The oracle’s purpose is to produce what appears to be random output for new messages, but the same output whenever a message is resubmitted. To this end, the gremlin uses the following procedure. When a new message is received through the input slot, the gremlin consults the book. For each page in the book, the Message column is scanned for a match to the message that was just received. If a match is found, the gremlin transcribes the corresponding entry in the “Result” column to an index card, and pushes the card through the output slot. If the message is not found, the gremlin opens the book and creates a new entry after the last. Under the “Message” column, the gremlin transcribes the message. Then the gremlin takes a new index card and begins a series of 16 coin tosses. For each heads toss, the gremlin appends a “1” to the card. For each tails toss, the gremlin appends a “0”. After completing its coin tosses, the gremlin transcribes the result from the index card into the book under the “Result” column, and pushes the card through the output slot.

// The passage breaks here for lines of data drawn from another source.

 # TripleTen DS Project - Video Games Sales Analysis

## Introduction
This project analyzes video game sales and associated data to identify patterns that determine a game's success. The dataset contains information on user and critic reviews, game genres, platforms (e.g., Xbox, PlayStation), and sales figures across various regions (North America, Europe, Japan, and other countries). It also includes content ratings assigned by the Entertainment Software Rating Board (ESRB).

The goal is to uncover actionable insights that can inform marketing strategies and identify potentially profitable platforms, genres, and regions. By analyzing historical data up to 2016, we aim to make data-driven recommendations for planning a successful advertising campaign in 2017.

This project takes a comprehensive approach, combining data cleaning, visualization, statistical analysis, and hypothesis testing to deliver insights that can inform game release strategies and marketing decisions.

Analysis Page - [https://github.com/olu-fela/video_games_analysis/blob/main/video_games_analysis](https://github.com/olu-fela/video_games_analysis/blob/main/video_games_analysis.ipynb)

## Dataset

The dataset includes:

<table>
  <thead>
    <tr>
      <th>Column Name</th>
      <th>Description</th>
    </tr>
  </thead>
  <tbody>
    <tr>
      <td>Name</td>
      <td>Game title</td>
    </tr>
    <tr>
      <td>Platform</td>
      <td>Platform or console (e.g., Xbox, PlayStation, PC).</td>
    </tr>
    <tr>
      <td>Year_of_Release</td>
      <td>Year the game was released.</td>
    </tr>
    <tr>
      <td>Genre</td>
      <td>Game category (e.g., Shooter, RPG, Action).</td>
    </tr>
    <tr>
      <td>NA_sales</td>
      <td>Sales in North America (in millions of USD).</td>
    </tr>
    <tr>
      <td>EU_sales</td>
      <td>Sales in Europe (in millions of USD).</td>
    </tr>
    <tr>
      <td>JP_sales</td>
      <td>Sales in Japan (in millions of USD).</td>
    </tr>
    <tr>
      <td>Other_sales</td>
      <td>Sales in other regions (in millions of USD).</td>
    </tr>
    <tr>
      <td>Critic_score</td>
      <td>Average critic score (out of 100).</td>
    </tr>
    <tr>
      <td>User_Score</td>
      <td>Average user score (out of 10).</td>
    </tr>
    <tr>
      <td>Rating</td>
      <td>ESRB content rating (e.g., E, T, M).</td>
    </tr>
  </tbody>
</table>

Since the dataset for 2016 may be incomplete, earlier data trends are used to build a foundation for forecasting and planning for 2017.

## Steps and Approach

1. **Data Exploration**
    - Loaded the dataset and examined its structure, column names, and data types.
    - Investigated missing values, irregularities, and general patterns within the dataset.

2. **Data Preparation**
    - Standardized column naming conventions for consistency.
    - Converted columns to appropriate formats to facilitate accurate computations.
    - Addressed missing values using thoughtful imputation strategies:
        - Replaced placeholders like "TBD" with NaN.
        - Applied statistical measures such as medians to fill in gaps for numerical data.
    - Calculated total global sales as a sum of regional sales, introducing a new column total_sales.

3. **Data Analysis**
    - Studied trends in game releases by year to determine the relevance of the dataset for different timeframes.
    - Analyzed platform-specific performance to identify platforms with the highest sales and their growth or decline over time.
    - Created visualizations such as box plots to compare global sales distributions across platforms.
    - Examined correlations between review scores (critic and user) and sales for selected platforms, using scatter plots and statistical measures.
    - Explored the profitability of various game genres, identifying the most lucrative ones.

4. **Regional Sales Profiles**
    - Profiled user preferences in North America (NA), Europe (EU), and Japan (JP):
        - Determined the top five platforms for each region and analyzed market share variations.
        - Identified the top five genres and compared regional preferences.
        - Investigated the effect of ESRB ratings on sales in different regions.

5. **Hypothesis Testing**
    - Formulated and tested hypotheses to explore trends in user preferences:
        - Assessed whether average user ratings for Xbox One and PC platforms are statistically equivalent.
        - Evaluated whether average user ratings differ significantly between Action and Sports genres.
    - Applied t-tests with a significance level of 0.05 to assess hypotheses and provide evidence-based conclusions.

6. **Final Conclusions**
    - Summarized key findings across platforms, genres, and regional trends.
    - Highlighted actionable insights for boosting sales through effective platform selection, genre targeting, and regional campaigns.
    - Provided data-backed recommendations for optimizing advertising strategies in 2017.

Imagine that Alice wants to test the oracle with a series of challenges. First, she writes the message, “To the moon!” and inserts it through the input slot. The oracle responds with an index card on which is written a sequence of 16 ones and zeroes. Using hexadecimal notation, Alice converts the result to the 16-bit integer 0xf1c3. Every time Alice submits the “To the moon!” message, she receives the same result from the oracle: 0xf1c3. Alice then writes a second message, “We set sail on this new sea.” and inserts it through the input slot. The oracle responds with an index card on which is written a binary sequence equivalent to the 16-bit integer 0x2a06. Each new message results in a different result, but Alice can decipher no pattern to the output.

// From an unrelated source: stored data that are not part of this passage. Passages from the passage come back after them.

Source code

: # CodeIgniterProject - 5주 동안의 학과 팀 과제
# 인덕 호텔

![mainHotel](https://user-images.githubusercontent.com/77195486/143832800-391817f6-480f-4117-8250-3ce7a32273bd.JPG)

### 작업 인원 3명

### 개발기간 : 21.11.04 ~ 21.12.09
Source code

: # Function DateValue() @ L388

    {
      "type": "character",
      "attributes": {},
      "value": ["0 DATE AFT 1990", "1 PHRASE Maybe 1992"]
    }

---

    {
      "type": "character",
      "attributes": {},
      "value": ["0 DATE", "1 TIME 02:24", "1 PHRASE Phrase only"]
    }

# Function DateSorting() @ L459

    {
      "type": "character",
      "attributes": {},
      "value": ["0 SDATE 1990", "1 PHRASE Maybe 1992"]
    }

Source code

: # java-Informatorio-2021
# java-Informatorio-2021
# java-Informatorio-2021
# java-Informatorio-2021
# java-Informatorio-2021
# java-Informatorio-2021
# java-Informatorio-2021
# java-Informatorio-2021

Like the random oracle, hash functions offer two properties that make them attractive for issuing unique IDs:

  • Consistency. The same combination of hash function and message will always produce the same output. This ensures that a given piece of digital data always produces the same hash value output.
  • Fixed-width output. A hash function will always produce output within a constant numerical range. As such, the storage requirements for a hash value are always known.

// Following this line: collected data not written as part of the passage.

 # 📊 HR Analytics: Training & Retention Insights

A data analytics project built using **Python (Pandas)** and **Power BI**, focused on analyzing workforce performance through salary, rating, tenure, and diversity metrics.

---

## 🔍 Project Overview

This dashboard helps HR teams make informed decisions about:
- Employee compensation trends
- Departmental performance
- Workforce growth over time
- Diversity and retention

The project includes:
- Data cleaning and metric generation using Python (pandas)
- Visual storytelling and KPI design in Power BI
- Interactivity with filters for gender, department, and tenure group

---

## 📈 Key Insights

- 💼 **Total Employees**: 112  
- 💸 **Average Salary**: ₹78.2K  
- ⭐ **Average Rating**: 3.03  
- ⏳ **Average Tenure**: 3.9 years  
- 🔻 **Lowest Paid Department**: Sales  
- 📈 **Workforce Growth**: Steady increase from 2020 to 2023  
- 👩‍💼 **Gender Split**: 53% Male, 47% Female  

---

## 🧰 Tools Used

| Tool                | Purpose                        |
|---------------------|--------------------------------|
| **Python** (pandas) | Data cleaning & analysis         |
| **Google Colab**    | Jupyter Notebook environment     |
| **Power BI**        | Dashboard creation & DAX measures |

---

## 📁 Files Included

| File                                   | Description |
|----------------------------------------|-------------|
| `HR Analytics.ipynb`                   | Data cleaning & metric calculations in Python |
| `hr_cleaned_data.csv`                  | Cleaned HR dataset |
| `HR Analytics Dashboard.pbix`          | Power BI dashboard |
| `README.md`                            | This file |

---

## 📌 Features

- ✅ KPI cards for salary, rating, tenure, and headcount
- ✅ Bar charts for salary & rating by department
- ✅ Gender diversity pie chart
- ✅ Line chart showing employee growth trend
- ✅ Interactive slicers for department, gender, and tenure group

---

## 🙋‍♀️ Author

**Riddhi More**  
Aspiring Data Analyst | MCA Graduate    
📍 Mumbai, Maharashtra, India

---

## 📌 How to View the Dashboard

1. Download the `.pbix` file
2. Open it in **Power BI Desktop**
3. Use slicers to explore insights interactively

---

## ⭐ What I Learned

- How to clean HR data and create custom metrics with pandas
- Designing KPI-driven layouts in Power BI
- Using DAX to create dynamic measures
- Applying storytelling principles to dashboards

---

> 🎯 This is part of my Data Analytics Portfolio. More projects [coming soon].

Taken together, these two properties allow a hash function to assign a permanent, fixed-width identifier to any piece of digital data.

Although the random oracle appears in many interesting and useful thought experiments, it exists as fantasy only. What’s needed is a way to mathematically replicate the behavior of the random oracle. Fortunately, the last few decades of cryptographic research have produced several hash functions to choose from. Even better, the principles underlying hash functions can be ignored for most intents and purposes. Those interested in the details might consult this excellent reference.

SVG Image
Hash Collision. Two different messages yield the same hash value.

When used to issue unique IDs, a hash function must avoid generating collisions. A collision occurs when two different messages yield the same hash value. Collisions break the fundamental requirement of ID uniqueness, weakening the security of the electronic cash system.

SVG Image
Range. Increased range (right) gives more possible hash values, and in principle, a lower collision frequency.

One way to minimize hash value collisions is to increase the output range. Range refers to the largest value that a hash function can produce, typically measured in bits. For example, a hash function capable of 16-bit output can produce at most 65,536 (216) hash values. Although widening the output range can decrease the collision rate, adding bits increases storage and transmission costs. The best hash function offers a good tradeoff between storage costs and collision rate.

SVG Image
Uniformity. A uniform hash function (right) spreads hash values evenly over the available range.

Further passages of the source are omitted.